Aperto nel 1830 in quella che, un tempo, si chiamava “piazza dei negozianti”, il Caffé Tommaseo, all’epoca “Caffé Tomaso ”, dal nome del suo fondatore, il padovano Tomaso Marcato, è uno dei più antichi e rappresentativi locali di Trieste.
Meta di intellettuali, artisti e commercianti, nel 1848 assunse il nome attuale, in onore dello scrittore e patriota dalmato Tommaseo, in relazione all’impegno politico di coloro che frequentavano il locale, ricordato con tanto di lapide commemorativa.
Lo spirito di indipendenza dall’Austria rimase sopito per alcuni anni dopo la morte di Guglielmo Oberdan e il suo nome nuovamente mutato, per quieto vivere.

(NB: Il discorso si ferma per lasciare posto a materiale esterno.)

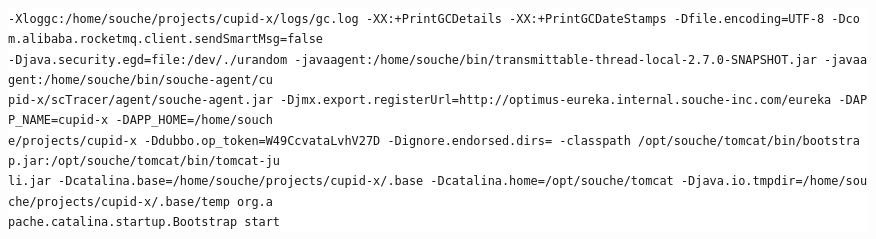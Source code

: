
 ```
-Xloggc:/home/souche/projects/cupid-x/logs/gc.log -XX:+PrintGCDetails -XX:+PrintGCDateStamps -Dfile.encoding=UTF-8 -Dcom.alibaba.rocketmq.client.sendSmartMsg=false
-Djava.security.egd=file:/dev/./urandom -javaagent:/home/souche/bin/transmittable-thread-local-2.7.0-SNAPSHOT.jar -javaagent:/home/souche/bin/souche-agent/cu
pid-x/scTracer/agent/souche-agent.jar -Djmx.export.registerUrl=http://optimus-eureka.internal.souche-inc.com/eureka -DAPP_NAME=cupid-x -DAPP_HOME=/home/souch
e/projects/cupid-x -Ddubbo.op_token=W49CcvataLvhV27D -Dignore.endorsed.dirs= -classpath /opt/souche/tomcat/bin/bootstrap.jar:/opt/souche/tomcat/bin/tomcat-ju
li.jar -Dcatalina.base=/home/souche/projects/cupid-x/.base -Dcatalina.home=/opt/souche/tomcat -Djava.io.tmpdir=/home/souche/projects/cupid-x/.base/temp org.a
pache.catalina.startup.Bootstrap start
```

Dopo il 1918, però, col ritorno di Trieste all’Italia, il caffé riprese il suo nome definitivamente.
Fu Tomaso Marcato a dare un’impronta artistica al locale, affidandone la decorazione al pittore Giuseppe Gatteri e facendo arrivare dal Belgio delle specchiere che dessero eleganza all’ambiente.
Il Caffé Tommaseo fu uno dei primi in città ad offrire, quale propria specialità, il gelato e, inoltre, a essere dotato di illuminazione a gas.
Restaurato nel 1997, il Caffé Tommaseo offre oggi giorno un servizio di ristorazione completo, che va’ dal bar alla pasticceria, dal ristorante alla preparazione di aperitivi e cocktail, con serate dedicate alla musica dal vivo e, sporadicamente, con l’allestimento di mostre pittoriche.